Work to complete. Return, without pictures, the lines from the start of the data through the one that contains "output-feedback condition and".

○ ○ ○ ○ ○

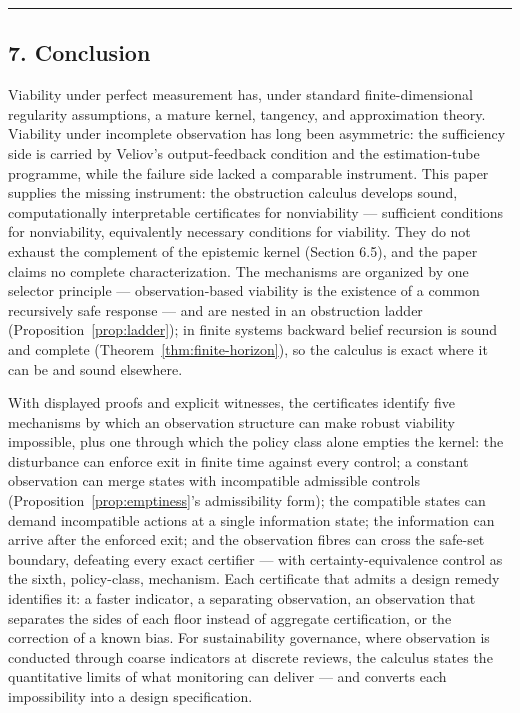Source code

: \documentclass[11pt]{article}
\theoremstyle{definition}
\begin{document}
\begin{center}\rule{0.5\linewidth}{0.5pt}\end{center}

\subsection{7. Conclusion}\label{conclusion}

Viability under perfect measurement has, under standard
finite-dimensional regularity assumptions, a mature kernel, tangency,
and approximation theory. Viability under incomplete observation has
long been asymmetric: the sufficiency side is carried by Veliov's
output-feedback condition and the estimation-tube programme, while the
failure side lacked a comparable instrument. This paper supplies the missing instrument: the obstruction calculus develops sound, computationally interpretable certificates for nonviability --- sufficient conditions for nonviability, equivalently necessary conditions for viability. They do not exhaust the complement of the epistemic kernel (Section 6.5), and the paper claims no complete characterization. The mechanisms
are organized by one selector principle --- observation-based viability
is the existence of a common recursively safe response --- and are
nested in an obstruction ladder (Proposition~\ref{prop:ladder}); in
finite systems backward belief recursion is sound and complete
(Theorem~\ref{thm:finite-horizon}), so the calculus is exact where it
can be and sound elsewhere.

With displayed proofs and explicit witnesses, the certificates identify
five mechanisms by which an observation structure can make robust
viability impossible, plus one through which the policy class alone
empties the kernel: the disturbance can enforce exit in finite time
against every control; a constant observation can merge states with
incompatible admissible controls (Proposition~\ref{prop:emptiness}'s admissibility form);
the compatible states can demand incompatible actions at a single
information state; the information can arrive after the enforced exit;
and the observation fibres can cross the safe-set boundary, defeating
every exact certifier --- with certainty-equivalence control as the
sixth, policy-class, mechanism. Each certificate that admits a design
remedy identifies it: a faster indicator, a separating observation, an
observation that separates the sides of each floor instead of aggregate
certification, or the correction of a known bias. For sustainability
governance, where observation is conducted through coarse indicators at
discrete reviews, the calculus states the quantitative limits of what
monitoring can deliver --- and converts each impossibility into a design
specification.
\end{document}

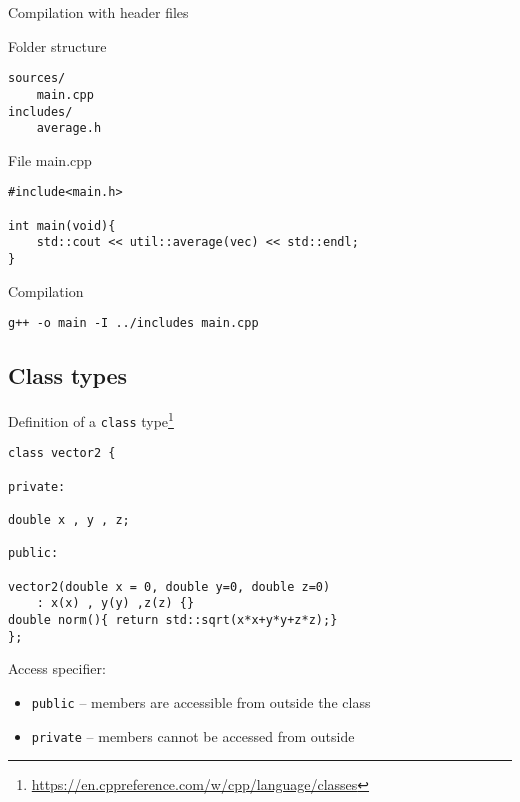 \documentclass[12pt,t]{beamer}
\begin{document}
\begin{frame}[fragile]{Compilation with header files}

\begin{block}{Folder structure}
\begin{lstlisting}
sources/
    main.cpp
includes/
    average.h
\end{lstlisting}
\end{block}

\begin{block}{File main.cpp}
\begin{lstlisting}
#include<main.h>

int main(void){
    std::cout << util::average(vec) << std::endl;
}
\end{lstlisting}
\end{block}

\begin{block}{Compilation}
\begin{lstlisting}
g++ -o main -I ../includes main.cpp
\end{lstlisting}
\end{block}

\end{frame}



\subsection{Class types}

\begin{frame}[fragile]{Definition of a \lstinline|class| type\footnote{\tiny\url{https://en.cppreference.com/w/cpp/language/classes}}}

\begin{lstlisting}
class vector2 {

private:

double x , y , z;

public:

vector2(double x = 0, double y=0, double z=0)
	: x(x) , y(y) ,z(z) {}
double norm(){ return std::sqrt(x*x+y*y+z*z);}
};
\end{lstlisting}


\begin{block}{Access specifier:}
\begin{itemize}
\item \lstinline|public| --  members are accessible from outside the class
\item \lstinline|private| -- members cannot be accessed from outside 
\end{itemize}

\end{block}


\end{frame}
\end{document}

○ ○ ○ ○ ○

Answer to the problem.
Source code

: \documentclass[11pt]{article}
\theoremstyle{definition}
\begin{document}
\begin{center}\rule{0.5\linewidth}{0.5pt}\end{center}

\subsection{7. Conclusion}\label{conclusion}

Viability under perfect measurement has, under standard
finite-dimensional regularity assumptions, a mature kernel, tangency,
and approximation theory. Viability under incomplete observation has
long been asymmetric: the sufficiency side is carried by Veliov's
output-feedback condition and the estimation-tube programme, while the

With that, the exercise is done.